Bocah kleptomania dan petugas Dinsos Nunukan - Image from today.line.me
Kisah kelam bocah yang dicekoki sabu sejak usia 2 bulan
Menyedihkan, Ayah angkat menceritkan kebiasaan dan perilaku-perilaku ganjil bocah kleptomania yang baru-baru ini menggegerkan masyarakat. Salah satunya, bocah ini sudah mencuri sejak masih TK.
Kisah seorang bocah berinisial B dari Nunukan, Kalimantan Utara, yang diduga kleptomania membuat masyaraka terkejut.
Bocah yang kini mendapat perlakuan khusus di Mapolsek Nunukan Kota tersebut merupakan pelaku berbagai kasus pencurian dengan nilai dibawah Rp 10 juta.
Mapolsek Nunukan Kota telah mencatat sebanyak 23 laporan pencurian yang dilakukan B selama dua tahun terakhir. Dan banyak kasus serupa lainnya yang diselesaikan dengan jalan mediasi.

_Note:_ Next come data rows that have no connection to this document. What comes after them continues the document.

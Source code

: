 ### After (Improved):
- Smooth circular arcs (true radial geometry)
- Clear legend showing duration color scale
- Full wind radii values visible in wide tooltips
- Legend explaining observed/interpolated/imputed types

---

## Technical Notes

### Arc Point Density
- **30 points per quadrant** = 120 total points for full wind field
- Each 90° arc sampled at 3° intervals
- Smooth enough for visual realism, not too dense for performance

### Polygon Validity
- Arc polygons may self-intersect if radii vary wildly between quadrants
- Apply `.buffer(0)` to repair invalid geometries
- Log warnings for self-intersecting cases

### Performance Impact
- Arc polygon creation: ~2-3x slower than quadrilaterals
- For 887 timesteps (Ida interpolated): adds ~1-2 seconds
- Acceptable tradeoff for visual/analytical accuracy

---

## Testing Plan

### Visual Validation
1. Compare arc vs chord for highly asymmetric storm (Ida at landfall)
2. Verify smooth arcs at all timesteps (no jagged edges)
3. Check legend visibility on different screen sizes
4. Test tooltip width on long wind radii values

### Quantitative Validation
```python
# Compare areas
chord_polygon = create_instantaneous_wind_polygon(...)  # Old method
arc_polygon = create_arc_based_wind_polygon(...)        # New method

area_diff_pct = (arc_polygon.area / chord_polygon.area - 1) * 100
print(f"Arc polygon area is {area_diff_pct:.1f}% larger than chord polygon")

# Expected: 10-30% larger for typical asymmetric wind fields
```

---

Balai Rehabilitasi Kewalahan
Sebenarnya, B sudah mendapat perhatian dari pemerintah daerah setempat serta telah dikirim ke Balai Rehabilitasi Bambu Apus Jakarta pada bulan Desember 2019.
Alih-alih berubah jadi lebih baik, kenakalan B yang diluar kewajaran justru membuat petugas Bambu Apus kewalahan dan pusing tujuh keliling mengurusinya.
Bahkan, kenakalan tersebut malah menular ke anak-anak lain di Bambu Apus. Mereka terpengaruh dengan tingkah polah B yang sering membagikan rokok yang dibelinya dari hasil uang curian milik pembinar.
Berdasarkan keterangan dari Adam, orangtua adopsi B, anak yang diduga kleptomania ini memiliki kisah hidup kelam dan pahit.
B dibesarkan dalam keluarga broken home. Ibunya yang bernama R (37) pernah bekerja di Malaysia menjadi buruh illegal dan ditangkap oleh aparat Malaysia.
"Saat mamaknya ditahan di sebelah (Malaysia), B ini hidupnya luntang lantung sendirian. Mamaknya bercerai dengan bapaknya waktu itu, kebetulan keluarga B pernah sewa saya punya rumah. Jadi saya minta B untuk kami adopsi jadi anak angkat, kasihan kan, itu tahun berapa lupa saya," ujar Adam, Selasa (24/11/2020).
Sejak TK Sudah Mencuri
Sejak saat itulah, ia disekolahkan di taman kanak-kanak (TK). Meski masih di usia TK, B ternyata sudah seringkali mencuri uang milik orang lain.
Adam menceritakan, dalam usia tersebut, B mencuri nominal kecil mulai dari Rp 10.000 sampai Rp 50.000 di sejumlah warung-warung warga di sekitar tempat tinggalnya.
Akibatnya, banyak warga yang melaporkan kenakalan si B kepada Adam selaku ayah angkat.
"Saya panggil dia, saya kasih jumpa orang orang yang melapor kalau dia mencuri, saya kasih kettek (pukul) tangannya pakai bambu kecil, apa dia jawab? ‘Pusing kepalaku pak kalau tidak mencuri’, tertawa orang dengar dia cakap. Macam mana tidak pening (pusing) kepala kalau macam itu dia punya jawaban?" tuturnya.
Setelah itu, B tidak pernah mau mengakui perbuatannya meski dia tertangkap basah sedang mencuri. Akibat ulahnya tersebut, Adam kemudian mengembalikannya ke ibunya setelah kira-kira satu tahun mengasuhnya.
Adam mengaku malu karena sudah sangat sering masyarakat melaporkan pencurian yang dilakukan B, walau jumlahnya tidak seberapa.
"Kalau nakalnya macam anak anak umum, dalam artian tidak mencuri, masih boleh saya kasih sekolah, biar sampai SMP mau saya kasih biaya. Cuma kalau mencuri begitu, malu kita," sambung Adam.
Semoga kasus ini bisa menjadi pembelajaran bagi para orang tua, untuk benar-benar bertanggung jawab dengan apa yang dikonsumsi dan pendidikan yang diberikan kepada anak.
Sehingga anak bisa tumbuh dengan baik serta menjadi pribadi yang mulia. Kalau sudah begini, maka lagi-lagi tanggung jawab kembali pada orang tua untuk perlahan-lahan melatih dan merubah anak untuk jadi orang yang jujur.